Work instruction
Your answer must consist of one number: how many lines in the records contain "files".

Record set
+++++

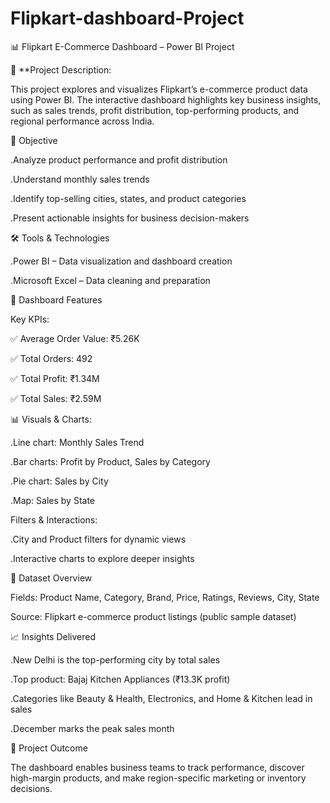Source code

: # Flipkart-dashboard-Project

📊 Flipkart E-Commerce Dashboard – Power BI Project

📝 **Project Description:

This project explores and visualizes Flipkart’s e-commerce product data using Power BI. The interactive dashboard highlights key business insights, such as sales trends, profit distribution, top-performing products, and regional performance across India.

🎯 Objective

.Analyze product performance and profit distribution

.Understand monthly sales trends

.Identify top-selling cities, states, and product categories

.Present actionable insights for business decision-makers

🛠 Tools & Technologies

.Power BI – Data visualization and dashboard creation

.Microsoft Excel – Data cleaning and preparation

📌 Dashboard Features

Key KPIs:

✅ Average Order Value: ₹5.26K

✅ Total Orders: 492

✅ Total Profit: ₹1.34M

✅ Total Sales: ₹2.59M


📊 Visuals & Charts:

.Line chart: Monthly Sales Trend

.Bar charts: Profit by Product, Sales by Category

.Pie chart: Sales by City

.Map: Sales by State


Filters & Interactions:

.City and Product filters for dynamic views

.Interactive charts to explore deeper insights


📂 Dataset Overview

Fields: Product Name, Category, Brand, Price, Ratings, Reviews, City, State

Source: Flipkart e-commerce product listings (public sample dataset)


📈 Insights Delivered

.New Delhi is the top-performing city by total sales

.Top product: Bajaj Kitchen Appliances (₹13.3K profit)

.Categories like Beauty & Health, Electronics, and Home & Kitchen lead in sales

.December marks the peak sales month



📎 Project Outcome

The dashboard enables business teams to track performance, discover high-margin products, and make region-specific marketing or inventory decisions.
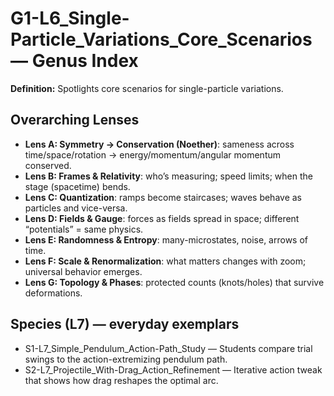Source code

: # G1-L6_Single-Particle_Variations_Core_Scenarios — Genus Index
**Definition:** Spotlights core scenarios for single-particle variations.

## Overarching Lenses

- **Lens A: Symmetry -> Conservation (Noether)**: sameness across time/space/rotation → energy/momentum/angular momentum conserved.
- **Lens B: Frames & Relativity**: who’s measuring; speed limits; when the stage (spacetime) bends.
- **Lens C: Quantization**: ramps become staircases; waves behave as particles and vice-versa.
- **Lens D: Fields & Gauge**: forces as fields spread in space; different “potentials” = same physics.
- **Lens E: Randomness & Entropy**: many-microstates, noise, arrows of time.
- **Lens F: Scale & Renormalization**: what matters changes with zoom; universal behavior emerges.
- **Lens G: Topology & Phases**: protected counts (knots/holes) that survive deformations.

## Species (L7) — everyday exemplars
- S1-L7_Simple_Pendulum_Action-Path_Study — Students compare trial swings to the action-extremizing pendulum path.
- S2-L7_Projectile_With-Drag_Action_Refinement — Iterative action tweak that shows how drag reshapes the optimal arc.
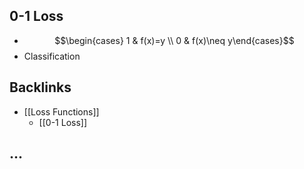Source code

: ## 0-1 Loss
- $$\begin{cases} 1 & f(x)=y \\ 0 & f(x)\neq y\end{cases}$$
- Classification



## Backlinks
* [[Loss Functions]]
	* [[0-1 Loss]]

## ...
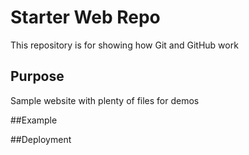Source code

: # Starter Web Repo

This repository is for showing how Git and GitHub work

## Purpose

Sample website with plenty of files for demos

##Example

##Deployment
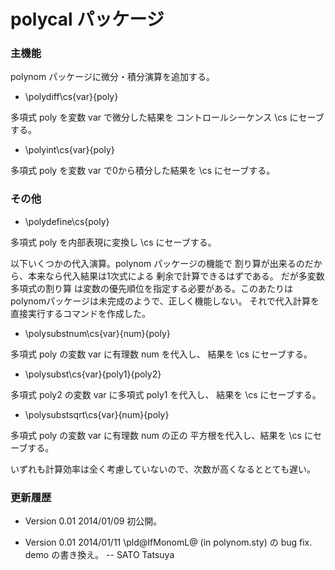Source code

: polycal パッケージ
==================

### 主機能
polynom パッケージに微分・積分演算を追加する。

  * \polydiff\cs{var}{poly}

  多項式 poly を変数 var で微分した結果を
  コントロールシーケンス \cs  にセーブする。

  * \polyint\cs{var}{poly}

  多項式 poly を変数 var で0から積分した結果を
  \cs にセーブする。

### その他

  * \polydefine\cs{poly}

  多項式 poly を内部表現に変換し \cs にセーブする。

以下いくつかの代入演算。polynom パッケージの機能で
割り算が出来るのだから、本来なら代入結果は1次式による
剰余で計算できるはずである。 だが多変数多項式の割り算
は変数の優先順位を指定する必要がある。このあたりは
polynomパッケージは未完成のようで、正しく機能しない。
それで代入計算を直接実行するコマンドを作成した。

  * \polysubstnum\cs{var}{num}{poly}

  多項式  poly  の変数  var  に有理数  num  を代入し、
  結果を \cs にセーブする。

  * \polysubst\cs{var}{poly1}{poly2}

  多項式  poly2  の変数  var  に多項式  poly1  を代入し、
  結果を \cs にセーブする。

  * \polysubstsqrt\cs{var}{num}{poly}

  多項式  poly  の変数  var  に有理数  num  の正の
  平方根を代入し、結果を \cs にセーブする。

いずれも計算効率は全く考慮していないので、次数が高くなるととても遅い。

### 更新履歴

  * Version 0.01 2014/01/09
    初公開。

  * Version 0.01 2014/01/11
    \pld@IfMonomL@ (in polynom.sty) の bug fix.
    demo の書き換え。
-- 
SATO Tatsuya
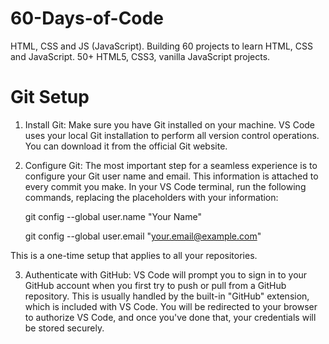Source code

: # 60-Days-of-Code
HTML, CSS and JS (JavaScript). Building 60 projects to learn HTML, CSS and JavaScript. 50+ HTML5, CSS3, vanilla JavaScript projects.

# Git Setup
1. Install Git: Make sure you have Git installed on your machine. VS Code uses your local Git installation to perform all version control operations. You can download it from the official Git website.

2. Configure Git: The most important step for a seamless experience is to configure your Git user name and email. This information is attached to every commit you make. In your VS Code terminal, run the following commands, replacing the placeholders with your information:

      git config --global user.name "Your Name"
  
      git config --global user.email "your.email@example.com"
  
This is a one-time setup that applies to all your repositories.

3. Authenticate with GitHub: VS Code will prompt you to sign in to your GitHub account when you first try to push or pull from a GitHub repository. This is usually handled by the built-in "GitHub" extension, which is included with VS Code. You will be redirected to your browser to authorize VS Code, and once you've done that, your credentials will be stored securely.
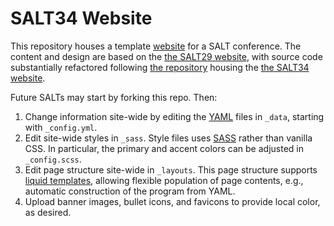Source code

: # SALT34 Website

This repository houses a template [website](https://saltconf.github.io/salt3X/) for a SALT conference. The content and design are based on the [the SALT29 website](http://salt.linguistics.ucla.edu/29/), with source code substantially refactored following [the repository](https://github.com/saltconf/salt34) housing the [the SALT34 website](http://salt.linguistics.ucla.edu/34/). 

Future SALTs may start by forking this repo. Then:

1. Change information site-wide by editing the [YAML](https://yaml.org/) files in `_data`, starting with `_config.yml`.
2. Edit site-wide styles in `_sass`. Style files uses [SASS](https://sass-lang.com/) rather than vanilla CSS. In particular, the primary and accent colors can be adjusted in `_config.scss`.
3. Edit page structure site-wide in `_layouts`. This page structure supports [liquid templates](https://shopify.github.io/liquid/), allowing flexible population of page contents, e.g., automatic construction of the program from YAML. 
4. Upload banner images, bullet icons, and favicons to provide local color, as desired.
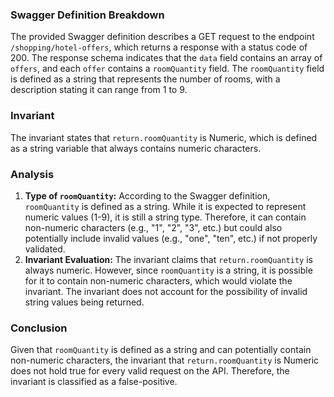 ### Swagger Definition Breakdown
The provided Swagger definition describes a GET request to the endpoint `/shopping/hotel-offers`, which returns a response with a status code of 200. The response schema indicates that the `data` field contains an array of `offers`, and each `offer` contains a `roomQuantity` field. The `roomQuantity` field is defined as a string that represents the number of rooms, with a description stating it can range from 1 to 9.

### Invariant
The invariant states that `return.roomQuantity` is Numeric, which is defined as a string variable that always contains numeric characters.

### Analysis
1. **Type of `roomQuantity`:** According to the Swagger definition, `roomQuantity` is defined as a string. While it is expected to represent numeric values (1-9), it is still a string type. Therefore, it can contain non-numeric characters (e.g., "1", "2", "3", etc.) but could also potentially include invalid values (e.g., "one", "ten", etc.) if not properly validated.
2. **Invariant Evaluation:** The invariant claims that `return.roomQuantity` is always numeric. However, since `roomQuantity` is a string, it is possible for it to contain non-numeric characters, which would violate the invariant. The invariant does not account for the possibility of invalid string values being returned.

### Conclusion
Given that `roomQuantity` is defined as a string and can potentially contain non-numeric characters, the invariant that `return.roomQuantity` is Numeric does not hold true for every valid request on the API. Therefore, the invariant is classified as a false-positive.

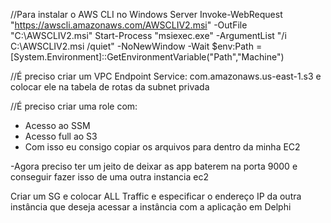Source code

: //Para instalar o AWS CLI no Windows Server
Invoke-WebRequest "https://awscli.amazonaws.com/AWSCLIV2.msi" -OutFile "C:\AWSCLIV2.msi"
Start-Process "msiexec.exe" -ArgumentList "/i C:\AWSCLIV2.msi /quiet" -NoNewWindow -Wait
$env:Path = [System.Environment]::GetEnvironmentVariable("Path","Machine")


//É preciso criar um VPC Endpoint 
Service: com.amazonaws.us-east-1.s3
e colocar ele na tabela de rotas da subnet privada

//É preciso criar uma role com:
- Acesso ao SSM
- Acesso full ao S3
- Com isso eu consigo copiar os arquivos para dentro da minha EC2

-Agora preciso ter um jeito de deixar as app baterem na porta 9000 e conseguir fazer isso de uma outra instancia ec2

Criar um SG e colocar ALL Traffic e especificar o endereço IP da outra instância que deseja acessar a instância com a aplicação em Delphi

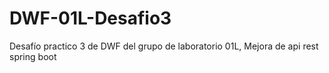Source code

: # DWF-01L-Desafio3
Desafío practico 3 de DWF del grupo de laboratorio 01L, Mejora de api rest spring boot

+++++

Result for this exercise
3